Problem details:
All entries, exactly as written, should be output again.

Data excerpts:
# # # #

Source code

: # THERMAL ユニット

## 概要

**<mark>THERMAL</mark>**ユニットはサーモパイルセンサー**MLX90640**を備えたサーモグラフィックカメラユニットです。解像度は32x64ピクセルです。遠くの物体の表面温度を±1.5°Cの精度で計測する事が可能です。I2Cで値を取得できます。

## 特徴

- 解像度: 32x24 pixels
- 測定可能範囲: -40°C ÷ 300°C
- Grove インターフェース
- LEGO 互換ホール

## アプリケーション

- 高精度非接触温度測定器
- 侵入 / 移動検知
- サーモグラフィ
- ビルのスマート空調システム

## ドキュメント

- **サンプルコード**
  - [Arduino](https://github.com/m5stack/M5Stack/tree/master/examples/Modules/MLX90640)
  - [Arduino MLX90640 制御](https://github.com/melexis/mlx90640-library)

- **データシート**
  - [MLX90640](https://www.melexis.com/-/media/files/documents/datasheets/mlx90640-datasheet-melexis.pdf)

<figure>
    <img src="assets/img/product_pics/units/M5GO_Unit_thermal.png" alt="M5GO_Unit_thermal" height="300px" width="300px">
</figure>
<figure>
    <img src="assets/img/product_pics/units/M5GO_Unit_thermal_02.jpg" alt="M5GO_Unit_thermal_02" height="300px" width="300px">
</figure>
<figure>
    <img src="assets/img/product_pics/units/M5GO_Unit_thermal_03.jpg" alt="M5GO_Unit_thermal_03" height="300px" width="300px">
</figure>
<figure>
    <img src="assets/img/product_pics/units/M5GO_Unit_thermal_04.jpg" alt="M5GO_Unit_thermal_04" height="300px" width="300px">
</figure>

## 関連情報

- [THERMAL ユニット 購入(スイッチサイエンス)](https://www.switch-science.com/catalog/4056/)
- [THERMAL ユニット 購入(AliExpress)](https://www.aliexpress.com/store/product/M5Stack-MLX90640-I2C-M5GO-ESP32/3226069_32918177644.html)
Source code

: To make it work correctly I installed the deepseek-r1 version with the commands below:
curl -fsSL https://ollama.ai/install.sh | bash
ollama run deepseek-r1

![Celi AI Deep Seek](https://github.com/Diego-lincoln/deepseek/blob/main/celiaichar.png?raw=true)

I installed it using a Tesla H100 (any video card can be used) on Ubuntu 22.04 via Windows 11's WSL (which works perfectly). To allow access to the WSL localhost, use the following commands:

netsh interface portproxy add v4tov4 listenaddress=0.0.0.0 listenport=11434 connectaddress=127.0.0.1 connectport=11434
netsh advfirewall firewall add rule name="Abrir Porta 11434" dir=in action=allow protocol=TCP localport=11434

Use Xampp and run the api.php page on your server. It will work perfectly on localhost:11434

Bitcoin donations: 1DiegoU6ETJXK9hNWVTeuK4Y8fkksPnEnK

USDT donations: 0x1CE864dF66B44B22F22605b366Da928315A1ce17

# # # #

Final answer:
Source code

: # THERMAL ユニット

## 概要

**<mark>THERMAL</mark>**ユニットはサーモパイルセンサー**MLX90640**を備えたサーモグラフィックカメラユニットです。解像度は32x64ピクセルです。遠くの物体の表面温度を±1.5°Cの精度で計測する事が可能です。I2Cで値を取得できます。

## 特徴

- 解像度: 32x24 pixels
- 測定可能範囲: -40°C ÷ 300°C
- Grove インターフェース
- LEGO 互換ホール

## アプリケーション

- 高精度非接触温度測定器
- 侵入 / 移動検知
- サーモグラフィ
- ビルのスマート空調システム

## ドキュメント

- **サンプルコード**
  - [Arduino](https://github.com/m5stack/M5Stack/tree/master/examples/Modules/MLX90640)
  - [Arduino MLX90640 制御](https://github.com/melexis/mlx90640-library)

- **データシート**
  - [MLX90640](https://www.melexis.com/-/media/files/documents/datasheets/mlx90640-datasheet-melexis.pdf)

<figure>
    <img src="assets/img/product_pics/units/M5GO_Unit_thermal.png" alt="M5GO_Unit_thermal" height="300px" width="300px">
</figure>
<figure>
    <img src="assets/img/product_pics/units/M5GO_Unit_thermal_02.jpg" alt="M5GO_Unit_thermal_02" height="300px" width="300px">
</figure>
<figure>
    <img src="assets/img/product_pics/units/M5GO_Unit_thermal_03.jpg" alt="M5GO_Unit_thermal_03" height="300px" width="300px">
</figure>
<figure>
    <img src="assets/img/product_pics/units/M5GO_Unit_thermal_04.jpg" alt="M5GO_Unit_thermal_04" height="300px" width="300px">
</figure>

## 関連情報

- [THERMAL ユニット 購入(スイッチサイエンス)](https://www.switch-science.com/catalog/4056/)
- [THERMAL ユニット 購入(AliExpress)](https://www.aliexpress.com/store/product/M5Stack-MLX90640-I2C-M5GO-ESP32/3226069_32918177644.html)
Source code

: To make it work correctly I installed the deepseek-r1 version with the commands below:
curl -fsSL https://ollama.ai/install.sh | bash
ollama run deepseek-r1

![Celi AI Deep Seek](https://github.com/Diego-lincoln/deepseek/blob/main/celiaichar.png?raw=true)

I installed it using a Tesla H100 (any video card can be used) on Ubuntu 22.04 via Windows 11's WSL (which works perfectly). To allow access to the WSL localhost, use the following commands:

netsh interface portproxy add v4tov4 listenaddress=0.0.0.0 listenport=11434 connectaddress=127.0.0.1 connectport=11434
netsh advfirewall firewall add rule name="Abrir Porta 11434" dir=in action=allow protocol=TCP localport=11434

Use Xampp and run the api.php page on your server. It will work perfectly on localhost:11434

Bitcoin donations: 1DiegoU6ETJXK9hNWVTeuK4Y8fkksPnEnK

USDT donations: 0x1CE864dF66B44B22F22605b366Da928315A1ce17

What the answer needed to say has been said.